At the second edition of the 50 Best for the Middle East and North Africa, Moustafa Elrefaey, winner of the Estrella Damm award, the only chef voted for by other chefs, took the stage, proving wrong the Egyptian saying “the beggar does not like the other beggars.” He leads a restaurant group called Zooba, with ten locations concentrated in Egypt, but also reaching the United States and Saudi Arabia. A success that has changed the Arab gastronomic scene.


Born in a small town north of Cairo, Elrefaey has humble origins. "We lived with my grandmother, who had a rather primitive kitchen. But we ate well. She used to bake ten or twelve kinds of bread a day, everything cooked over coal in ancient stoves. She was completely self-sufficient: we had cows to milk every morning, a chicken coop for eggs and a vegetable plot. I took this idyllic life completely for granted, thought it was the same as everyone's and I was convinced it would last forever. But when my grandmother turned 95, everything changed. The desire to move and experience a different life arose in me.”

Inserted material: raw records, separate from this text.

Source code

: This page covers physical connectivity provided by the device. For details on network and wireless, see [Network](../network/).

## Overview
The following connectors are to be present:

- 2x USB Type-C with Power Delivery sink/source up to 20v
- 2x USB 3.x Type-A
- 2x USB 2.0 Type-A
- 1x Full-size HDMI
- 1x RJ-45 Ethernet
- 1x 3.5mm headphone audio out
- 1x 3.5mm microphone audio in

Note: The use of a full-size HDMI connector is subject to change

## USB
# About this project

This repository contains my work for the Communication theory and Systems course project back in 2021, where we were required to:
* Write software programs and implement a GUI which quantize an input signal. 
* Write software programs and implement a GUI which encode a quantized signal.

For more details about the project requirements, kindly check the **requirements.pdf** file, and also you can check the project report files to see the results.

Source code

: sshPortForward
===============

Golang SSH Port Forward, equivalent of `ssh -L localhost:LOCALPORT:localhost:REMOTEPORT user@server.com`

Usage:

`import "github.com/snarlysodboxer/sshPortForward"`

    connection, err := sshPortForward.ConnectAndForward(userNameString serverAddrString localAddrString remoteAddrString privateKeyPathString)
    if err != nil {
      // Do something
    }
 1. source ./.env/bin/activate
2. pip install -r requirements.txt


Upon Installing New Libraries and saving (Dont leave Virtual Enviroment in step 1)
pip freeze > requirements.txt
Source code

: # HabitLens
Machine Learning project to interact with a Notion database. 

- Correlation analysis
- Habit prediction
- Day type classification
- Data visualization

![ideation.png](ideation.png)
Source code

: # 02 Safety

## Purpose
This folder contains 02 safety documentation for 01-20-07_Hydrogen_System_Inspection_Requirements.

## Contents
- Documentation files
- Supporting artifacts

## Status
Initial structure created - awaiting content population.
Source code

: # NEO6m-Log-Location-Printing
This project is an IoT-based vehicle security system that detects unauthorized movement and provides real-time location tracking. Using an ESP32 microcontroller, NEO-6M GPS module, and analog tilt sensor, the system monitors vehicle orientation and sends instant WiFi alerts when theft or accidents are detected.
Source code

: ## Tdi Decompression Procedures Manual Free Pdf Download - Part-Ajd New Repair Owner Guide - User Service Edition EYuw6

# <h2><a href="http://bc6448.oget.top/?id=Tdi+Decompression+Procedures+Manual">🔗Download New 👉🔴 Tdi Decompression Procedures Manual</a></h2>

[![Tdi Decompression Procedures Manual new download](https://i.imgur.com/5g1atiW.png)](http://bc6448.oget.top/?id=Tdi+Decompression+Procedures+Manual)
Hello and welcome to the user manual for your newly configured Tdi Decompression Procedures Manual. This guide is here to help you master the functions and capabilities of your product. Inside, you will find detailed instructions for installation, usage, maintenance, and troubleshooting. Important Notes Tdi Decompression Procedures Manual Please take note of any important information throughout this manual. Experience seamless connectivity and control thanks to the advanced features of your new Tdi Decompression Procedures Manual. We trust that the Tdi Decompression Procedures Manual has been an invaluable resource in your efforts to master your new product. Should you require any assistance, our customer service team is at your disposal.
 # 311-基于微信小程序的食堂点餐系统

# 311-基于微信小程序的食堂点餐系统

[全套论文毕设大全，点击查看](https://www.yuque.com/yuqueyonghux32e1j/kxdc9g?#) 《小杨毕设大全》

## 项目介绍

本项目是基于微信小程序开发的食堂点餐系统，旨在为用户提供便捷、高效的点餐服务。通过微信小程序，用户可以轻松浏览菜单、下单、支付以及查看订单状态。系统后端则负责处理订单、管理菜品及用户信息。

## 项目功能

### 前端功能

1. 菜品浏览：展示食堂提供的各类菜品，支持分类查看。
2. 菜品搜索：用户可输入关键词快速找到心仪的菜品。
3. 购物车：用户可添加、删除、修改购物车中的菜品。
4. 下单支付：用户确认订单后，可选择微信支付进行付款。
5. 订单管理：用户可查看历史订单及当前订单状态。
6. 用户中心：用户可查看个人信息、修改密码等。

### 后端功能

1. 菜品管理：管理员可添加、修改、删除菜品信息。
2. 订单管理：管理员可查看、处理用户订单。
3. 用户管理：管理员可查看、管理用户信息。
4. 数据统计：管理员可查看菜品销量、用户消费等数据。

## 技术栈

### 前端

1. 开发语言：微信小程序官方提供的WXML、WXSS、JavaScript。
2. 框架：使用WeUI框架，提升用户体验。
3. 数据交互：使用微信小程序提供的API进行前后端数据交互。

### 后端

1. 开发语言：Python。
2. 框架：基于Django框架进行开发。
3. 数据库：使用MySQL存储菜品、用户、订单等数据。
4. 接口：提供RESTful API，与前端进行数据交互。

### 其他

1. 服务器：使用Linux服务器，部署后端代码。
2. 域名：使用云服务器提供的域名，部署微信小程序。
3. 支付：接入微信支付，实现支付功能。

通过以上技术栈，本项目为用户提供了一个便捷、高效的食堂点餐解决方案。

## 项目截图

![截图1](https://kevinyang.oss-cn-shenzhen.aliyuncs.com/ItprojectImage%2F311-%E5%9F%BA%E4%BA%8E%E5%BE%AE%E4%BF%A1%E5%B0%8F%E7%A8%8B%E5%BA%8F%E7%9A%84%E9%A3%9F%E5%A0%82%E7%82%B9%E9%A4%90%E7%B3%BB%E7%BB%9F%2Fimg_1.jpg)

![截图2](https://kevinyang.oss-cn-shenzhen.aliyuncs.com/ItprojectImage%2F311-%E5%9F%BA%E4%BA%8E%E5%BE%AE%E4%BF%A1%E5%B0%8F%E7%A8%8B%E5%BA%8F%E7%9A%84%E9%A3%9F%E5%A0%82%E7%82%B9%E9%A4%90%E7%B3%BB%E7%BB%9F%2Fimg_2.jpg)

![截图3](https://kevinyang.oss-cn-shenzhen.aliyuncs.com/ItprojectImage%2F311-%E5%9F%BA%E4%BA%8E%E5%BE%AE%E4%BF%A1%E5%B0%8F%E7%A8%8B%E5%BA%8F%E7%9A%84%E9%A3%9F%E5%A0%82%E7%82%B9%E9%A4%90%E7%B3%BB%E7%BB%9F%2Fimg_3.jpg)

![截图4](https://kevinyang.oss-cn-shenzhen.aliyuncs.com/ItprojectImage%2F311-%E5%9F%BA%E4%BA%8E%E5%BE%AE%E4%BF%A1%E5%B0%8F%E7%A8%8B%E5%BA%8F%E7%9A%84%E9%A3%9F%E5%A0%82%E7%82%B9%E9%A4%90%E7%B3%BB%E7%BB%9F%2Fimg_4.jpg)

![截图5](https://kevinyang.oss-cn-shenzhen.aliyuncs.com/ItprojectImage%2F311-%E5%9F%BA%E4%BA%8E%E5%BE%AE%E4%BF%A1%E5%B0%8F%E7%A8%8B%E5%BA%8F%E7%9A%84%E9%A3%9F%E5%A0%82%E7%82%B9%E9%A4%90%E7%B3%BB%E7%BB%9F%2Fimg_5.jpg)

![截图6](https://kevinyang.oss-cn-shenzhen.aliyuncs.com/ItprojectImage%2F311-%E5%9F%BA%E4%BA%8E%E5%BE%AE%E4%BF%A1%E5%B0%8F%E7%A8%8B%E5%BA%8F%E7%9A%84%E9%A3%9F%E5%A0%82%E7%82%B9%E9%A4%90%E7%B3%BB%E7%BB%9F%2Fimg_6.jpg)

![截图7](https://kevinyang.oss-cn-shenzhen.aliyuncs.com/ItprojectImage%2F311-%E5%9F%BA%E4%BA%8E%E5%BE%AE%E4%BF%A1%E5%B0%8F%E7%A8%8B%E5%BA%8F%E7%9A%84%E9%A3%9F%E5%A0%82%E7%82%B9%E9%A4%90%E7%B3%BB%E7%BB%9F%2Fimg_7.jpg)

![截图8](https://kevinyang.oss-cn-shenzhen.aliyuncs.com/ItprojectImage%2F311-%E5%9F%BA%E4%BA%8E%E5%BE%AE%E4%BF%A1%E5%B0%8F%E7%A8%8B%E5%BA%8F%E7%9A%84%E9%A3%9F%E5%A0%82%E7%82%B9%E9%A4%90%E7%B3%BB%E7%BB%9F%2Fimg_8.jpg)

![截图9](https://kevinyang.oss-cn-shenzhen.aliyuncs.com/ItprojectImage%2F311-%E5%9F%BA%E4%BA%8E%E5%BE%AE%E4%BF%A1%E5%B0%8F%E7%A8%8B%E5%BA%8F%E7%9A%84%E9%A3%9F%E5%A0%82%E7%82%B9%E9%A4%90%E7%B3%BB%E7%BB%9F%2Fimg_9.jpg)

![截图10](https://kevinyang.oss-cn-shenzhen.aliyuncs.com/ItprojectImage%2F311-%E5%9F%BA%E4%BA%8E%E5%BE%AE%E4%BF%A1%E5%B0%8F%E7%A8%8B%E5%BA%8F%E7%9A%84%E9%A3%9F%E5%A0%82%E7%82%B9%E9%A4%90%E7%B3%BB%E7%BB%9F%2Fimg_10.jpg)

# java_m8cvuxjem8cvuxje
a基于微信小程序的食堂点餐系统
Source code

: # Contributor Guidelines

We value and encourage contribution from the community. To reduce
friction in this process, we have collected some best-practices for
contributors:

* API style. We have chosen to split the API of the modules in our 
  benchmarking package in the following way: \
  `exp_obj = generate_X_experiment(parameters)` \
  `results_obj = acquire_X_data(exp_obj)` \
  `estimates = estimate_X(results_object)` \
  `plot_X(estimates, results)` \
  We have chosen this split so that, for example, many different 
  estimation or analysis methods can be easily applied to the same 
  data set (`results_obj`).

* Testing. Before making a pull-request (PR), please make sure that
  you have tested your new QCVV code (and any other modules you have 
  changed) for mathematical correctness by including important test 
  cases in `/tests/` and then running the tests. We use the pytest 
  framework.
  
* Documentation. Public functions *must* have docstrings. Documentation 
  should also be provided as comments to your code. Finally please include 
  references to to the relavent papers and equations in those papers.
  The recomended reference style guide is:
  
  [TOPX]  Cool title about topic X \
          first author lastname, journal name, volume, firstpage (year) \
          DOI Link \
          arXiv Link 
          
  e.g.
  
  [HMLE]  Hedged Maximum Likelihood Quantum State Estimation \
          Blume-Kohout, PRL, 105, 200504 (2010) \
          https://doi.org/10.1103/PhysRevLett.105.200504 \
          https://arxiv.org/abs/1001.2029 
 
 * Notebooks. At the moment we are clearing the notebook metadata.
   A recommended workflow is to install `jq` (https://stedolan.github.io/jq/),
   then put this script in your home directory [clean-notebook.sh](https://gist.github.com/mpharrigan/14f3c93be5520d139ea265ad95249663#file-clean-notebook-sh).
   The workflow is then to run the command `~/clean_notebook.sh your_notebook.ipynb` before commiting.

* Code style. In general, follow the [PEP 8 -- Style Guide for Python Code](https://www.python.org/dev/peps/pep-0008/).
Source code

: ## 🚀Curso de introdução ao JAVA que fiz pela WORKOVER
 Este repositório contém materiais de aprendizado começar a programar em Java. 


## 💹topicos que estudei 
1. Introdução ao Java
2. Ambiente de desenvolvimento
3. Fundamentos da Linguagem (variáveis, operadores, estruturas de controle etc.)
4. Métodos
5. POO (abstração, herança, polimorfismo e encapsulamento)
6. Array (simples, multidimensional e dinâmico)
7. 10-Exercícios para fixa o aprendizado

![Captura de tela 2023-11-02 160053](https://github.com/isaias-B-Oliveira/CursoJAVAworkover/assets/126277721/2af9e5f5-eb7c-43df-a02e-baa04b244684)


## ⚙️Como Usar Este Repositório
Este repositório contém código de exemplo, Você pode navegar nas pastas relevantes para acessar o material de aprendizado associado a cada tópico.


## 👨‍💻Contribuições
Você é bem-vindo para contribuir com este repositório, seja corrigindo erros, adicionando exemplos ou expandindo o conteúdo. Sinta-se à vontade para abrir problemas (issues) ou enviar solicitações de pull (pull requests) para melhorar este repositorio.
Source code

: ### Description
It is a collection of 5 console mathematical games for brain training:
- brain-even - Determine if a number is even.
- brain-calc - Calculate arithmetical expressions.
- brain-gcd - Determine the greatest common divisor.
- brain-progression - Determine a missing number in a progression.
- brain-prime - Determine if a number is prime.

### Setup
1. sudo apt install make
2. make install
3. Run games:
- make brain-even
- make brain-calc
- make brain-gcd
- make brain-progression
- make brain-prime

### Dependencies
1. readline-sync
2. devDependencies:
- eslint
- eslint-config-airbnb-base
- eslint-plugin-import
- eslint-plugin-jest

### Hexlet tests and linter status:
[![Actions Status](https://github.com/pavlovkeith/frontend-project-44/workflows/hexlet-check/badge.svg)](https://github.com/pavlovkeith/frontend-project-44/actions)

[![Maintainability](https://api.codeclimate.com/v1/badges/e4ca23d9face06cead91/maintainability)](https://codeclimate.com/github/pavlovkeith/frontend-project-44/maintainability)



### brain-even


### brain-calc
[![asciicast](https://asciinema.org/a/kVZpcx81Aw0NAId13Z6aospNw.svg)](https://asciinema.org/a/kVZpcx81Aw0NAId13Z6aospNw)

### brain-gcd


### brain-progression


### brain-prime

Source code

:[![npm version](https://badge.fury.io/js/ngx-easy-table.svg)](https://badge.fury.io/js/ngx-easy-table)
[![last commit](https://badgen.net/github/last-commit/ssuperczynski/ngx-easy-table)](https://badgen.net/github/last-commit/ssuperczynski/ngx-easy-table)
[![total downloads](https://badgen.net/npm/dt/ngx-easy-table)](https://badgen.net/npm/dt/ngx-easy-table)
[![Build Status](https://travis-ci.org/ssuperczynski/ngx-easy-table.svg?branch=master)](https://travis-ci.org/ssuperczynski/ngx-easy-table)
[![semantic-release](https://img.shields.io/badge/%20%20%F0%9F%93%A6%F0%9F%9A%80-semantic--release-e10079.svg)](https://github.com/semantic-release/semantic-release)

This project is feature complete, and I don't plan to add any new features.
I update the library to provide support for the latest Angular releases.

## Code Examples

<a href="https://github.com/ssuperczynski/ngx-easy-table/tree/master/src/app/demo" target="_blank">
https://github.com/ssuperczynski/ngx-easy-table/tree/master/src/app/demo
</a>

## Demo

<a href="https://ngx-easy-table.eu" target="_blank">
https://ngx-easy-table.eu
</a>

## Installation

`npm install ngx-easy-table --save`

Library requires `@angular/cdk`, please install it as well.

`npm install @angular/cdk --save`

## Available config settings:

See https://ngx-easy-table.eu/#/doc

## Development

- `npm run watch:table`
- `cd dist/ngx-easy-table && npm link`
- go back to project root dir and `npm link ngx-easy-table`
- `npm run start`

So, he decided to move with his family to Michigan in the early 1990s and there he encountered the restaurant business. Within ten years, he was a chef in famous restaurants and a lecturer at prestigious culinary institutes. "I washed mountains of dishes. I spoke English badly and realised quickly that I was at the bottom of the restaurant ladder. Whoever entered the restaurant would greet everyone but me. I was always the one working with the trash. No one recognised who I was or what I did, although a woman would occasionally come over to bring me coffee and chat. It meant a lot to me”. It was then that he made a double commitment to himself: to become a chef and to always respect the humble. A promise he has kept. Dishwashers and waiters are the first ones he greets in his restaurants and he is socially active by integrating refugees, and employing disadvantaged people, as well as sharing knowledge.

@Supplied

When his father fell ill in 2009, however, Elrefaey returned to his homeland and rediscovered the flavors of Egyptian cuisine, after years of cooking American and European dishes, a fine dining restaurant opened in Sheik Zayed City, and he found himself back to back with Gordon Ramsay in the kitchen. However, international cuisine did not satisfy him, especially after the 2011 revolution. So Elrefaey began digging into his taste memory, marked by his grandmother's imprinting. “It struck me how Egyptian cuisine was not on the map. I was ashamed to have endorsed French and Italian cuisine, without ever having worked in an Egyptian restaurant”.


It was then that the karmic meeting with Chris Khalifa, a young half-American entrepreneur, came about. "He was the one who gave me the opportunity to start exploring our gastronomic heritage, igniting in me a passion that has never faded." Zooba was born in 2012 and quickly spread. But it’s not the end game for Elrefaey: It’s fascinating to wonder what people ate when the pyramids were built. I asked a scientist to help me study the hieroglyphics and try to decipher the recipes. We discovered some brilliant original dishes and the exact ingredients of their bread, what we now call 'sourdough'. Surprisingly, it is the same one my grandmother used to make so many years ago.”